Looks Can Be Deceiving, but Perception is Everything?

We live in a very dualistic society. Which is frustrating to me, because I believe that most of the time life doesn't actually exist in either/or situations. Usually you're not actually one thing or another, you're usually somewhere in between two extremes. Ask just about anyone if they're liberal or conservative. Go ahead, take a poll. How many times do you get a simple one-word answer? I hesitate to use the word never, but, really, is the answer to that question ever a one-word answer? No. "I'm pretty liberal." or "I'm socially liberal, but politically conservative." or whatever.

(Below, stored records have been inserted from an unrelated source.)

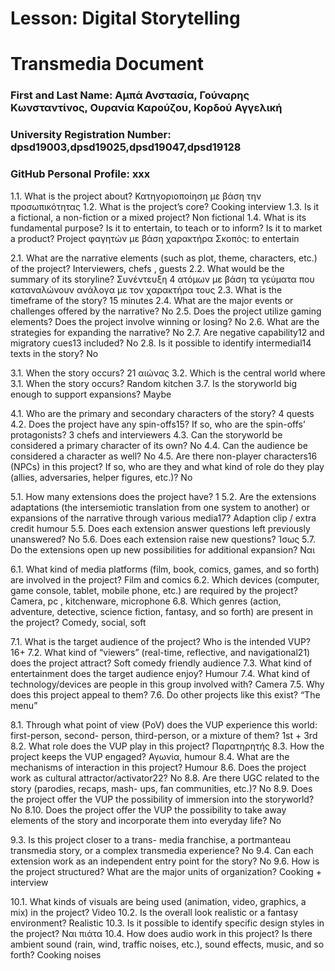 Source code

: # Lesson: Digital Storytelling
# Transmedia Document

### First and Last Name: Αμπά Ανστασία, Γούναρης Κωνσταντίνος, Ουρανία Καρούζου, Κορδού Αγγελική
### University Registration Number: dpsd19003,dpsd19025,dpsd19047,dpsd19128
### GitHub Personal Profile: xxx

1.1. What is the project about? Κατηγοριοποίηση με βάση την προσωπικότητας 
1.2. What is the project’s core? Cooking interview
1.3. Is it a fictional, a non-fiction or
a mixed project? Non fictional
1.4. What is its fundamental purpose? 
Is it to entertain, to teach or to inform? Is it to market a product? Project φαγητών με βάση χαρακτήρα Σκοπός: to entertain 


2.1. What are the narrative elements (such as plot, theme, characters, etc.) of the project? Interviewers, chefs , guests 
2.2. What would be the summary of its storyline? Συνέντευξη 4 ατόμων με βάση τα γεύματα που καταναλώνουν ανάλογα με τον χαρακτήρα τους 
2.3. What is the timeframe of the story? 15 minutes 
2.4. What are the major events or challenges offered by the narrative? No
2.5. Does the project utilize gaming elements? Does the project involve winning or losing? No
2.6. What are the strategies for expanding the narrative? No
2.7. Are negative capability12 and migratory cues13 included? No
2.8. Is it possible to identify intermedial14 texts in the story? No

3.1. When the story occurs? 21 αιώνας 
3.2. Which is the central world where 3.1. When the story occurs? Random kitchen 
3.7. Is the storyworld big enough to
support expansions? Maybe 

4.1. Who are the primary and secondary characters of the story? 4 quests 
4.2. Does the project have any spin-offs15?  If so, who are the spin-offs’ protagonists? 3 chefs and interviewers 
4.3. Can the storyworld be considered a primary character of its own? No
4.4. Can the audience be considered a character as well? No
4.5. Are there non-player characters16 (NPCs) in this project? If so, who are they and what kind of role do they play (allies, adversaries, helper figures, etc.)? No

5.1. How many extensions does the project have? 1
5.2. Are the extensions adaptations (the intersemiotic translation from one system to another) or expansions of the narrative through various media17? Adaption clip / extra credit humour
5.5. Does each extension answer questions left previously unanswered? No
5.6. Does each extension raise new questions? Ίσως 
5.7. Do the extensions open up new possibilities for additional expansion? Ναι 

6.1. What kind of media platforms (film, book, comics, games, and so forth) are involved in the project? Film and comics 
6.2. Which devices (computer, game console, tablet, mobile phone, etc.) are required by the project? Camera, pc , kitchenware, microphone 
6.8. Which genres (action, adventure, detective, science fiction, fantasy, and so forth) are present in the project? Comedy, social, soft 

7.1. What is the target audience of the project? Who is the intended VUP? 16+
7.2. What kind of “viewers” (real-time, reflective, and navigational21) does the project attract? Soft comedy friendly audience
7.3. What kind of entertainment does the target audience enjoy? Humour 
7.4. What kind of technology/devices are people in this group involved
with? Camera 
7.5. Why does this project appeal
to them?
7.6. Do other projects like this exist? “The menu”


8.1. Through what point of view (PoV) does the VUP experience this world: first-person, second- person, third-person, or a mixture of them? 1st + 3rd 
8.2. What role does the VUP play in this project? Παρατηρητής 
8.3. How the project keeps the VUP engaged? Αγωνία, humour 
8.4. What are the mechanisms of interaction in this project? Humour 
8.6. Does the project work as cultural attractor/activator22? No
8.8. Are there UGC related to the story (parodies, recaps, mash- ups, fan communities, etc.)? No
8.9. Does the project offer the VUP the possibility of immersion into the storyworld? No
8.10. Does the project offer the VUP the possibility to take away elements of the story and incorporate them into everyday life? No

9.3. Is this project closer to a trans- media franchise, a portmanteau transmedia story, or a complex transmedia experience? No
9.4. Can each extension work as an independent entry point for the story? No
9.6. How is the project structured? What are the major units of organization? Cooking + interview 

10.1. What kinds of visuals are being used (animation, video, graphics, a mix) in the project? Video 
10.2. Is the overall look realistic or a fantasy environment? Realistic 
10.3. Is it possible to identify specific design styles in the project? Ναι πιάτα 
10.4. How does audio work in this project? Is there ambient sound (rain, wind, traffic noises, etc.), sound effects, music, and so forth? Cooking noises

We're still living with the consequences of a dualistic concept that came out of Greco-Roman thought. They believed that there are two worlds, the spiritual and physical, and that the spiritual is much, much better than the physical. Some even went so far as to say that the physical is evil. (Incidentally, most of those were branded as heretics by the Church, even as hung up on physical pleasures and so forth as they were, they didn't go that far!) I personally do not see this view of physicality being bad in our scripture. And reason seems to dictate that there are many, many problems arising from such detrimental views of our bodies.

But what really ticks me off is the way we judge each other. We say things like, don't judge a book by it's cover, and looks can be deceiving, but do we actually live by those ideas?

Seriously, be honest with yourself.

What we really act on are these sayings: clothes make the man and perception is everything. Are you more likely to trust a man in a suit, or a man in a T-Shirt and sweats? Are you more likely to take seriously a man with long hair, or with short? Now the same question, only with women... Are you holding a double standard there? What's more important, the amount of work your co-worker is actually doing? Or is the amount of work he or she appears to be doing? What about teenage drivers? Or octogenarians behind the wheel? What judgments do you make about people driving cars with dents in the fender? Or people who are walking down the side of the road? Or people with a cardboard sign made from the bottom of a box and a dead marker in one hand and a Dixie cup in the other?

I get so frustrated with this stuff. I really do.

I don't even know what to say about it anymore.

Maybe I'll tell you about the guy with the sign and the Dixie cup later.